Two weeks later, nothing arrived. A letter was written to request it and was going to be sent to customer service, but due the poor service, was sent instead to the company’s CEO, so he could address the policy behind this problem. Ten days later, not even a phone call acknowledging the letter. A second letter was sent; again no acknowledgement.

So another call was placed to customer service to request the bills. It took almost 2 hours and three customer service people, including a supervisor, to say that the company would not provide consumers with the bills sent on their behalf by doctors! Instead she should contact the doctors (who, as you remember, she believes might have committed Medicare fraud). A call was made to the one doctor she visited, and after first hanging up, the customer service person reported that they wouldn’t provide the bill to the consumer. Finally, a friend who was a doctor offered to make the call on behalf of the consumer and the bill was faxed to him. At this point, over four months had passed since the initial visit, and the consumer, being confused about it all was encouraged to drop the matter.

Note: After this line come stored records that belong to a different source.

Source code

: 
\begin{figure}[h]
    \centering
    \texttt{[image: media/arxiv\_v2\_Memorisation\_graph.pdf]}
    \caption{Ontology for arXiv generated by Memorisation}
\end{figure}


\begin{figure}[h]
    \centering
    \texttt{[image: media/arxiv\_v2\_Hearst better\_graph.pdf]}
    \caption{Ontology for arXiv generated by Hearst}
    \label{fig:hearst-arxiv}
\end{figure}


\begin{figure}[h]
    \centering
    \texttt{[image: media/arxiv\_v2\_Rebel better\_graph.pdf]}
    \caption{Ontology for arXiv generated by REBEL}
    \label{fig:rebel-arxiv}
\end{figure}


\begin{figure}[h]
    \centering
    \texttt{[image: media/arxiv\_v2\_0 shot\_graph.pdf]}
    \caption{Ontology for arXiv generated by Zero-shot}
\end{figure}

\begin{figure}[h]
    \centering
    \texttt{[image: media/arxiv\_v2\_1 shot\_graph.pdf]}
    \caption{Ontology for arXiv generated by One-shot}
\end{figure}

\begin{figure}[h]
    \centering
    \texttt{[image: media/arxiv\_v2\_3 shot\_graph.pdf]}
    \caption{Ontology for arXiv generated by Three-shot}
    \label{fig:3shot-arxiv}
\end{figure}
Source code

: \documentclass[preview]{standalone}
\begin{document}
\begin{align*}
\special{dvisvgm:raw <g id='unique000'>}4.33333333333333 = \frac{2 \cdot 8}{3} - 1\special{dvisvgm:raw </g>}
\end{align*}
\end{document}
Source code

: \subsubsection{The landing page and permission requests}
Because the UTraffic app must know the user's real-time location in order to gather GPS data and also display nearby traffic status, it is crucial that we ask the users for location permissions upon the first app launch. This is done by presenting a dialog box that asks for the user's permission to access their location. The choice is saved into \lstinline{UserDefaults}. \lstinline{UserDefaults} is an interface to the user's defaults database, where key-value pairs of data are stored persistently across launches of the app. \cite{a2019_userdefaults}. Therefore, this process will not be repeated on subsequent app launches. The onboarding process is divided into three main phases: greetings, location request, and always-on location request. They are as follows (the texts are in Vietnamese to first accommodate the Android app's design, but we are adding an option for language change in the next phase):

Obviously there are many issues here. But the one that’s most disturbing is that in a world of health care reimbursement, if a consumer takes the time to report potential fraud, the insurance company feels no obligation to help the person pursue it. Is this a future trend to watch as government-supported reimbursement systems increasingly take over payments for health care.

What do you think? Have you had any such experiences? Please share….remember our health care system that affects all of us when we pay for insurance, pay for taxes the support the public reimbursements and as consumers of the care!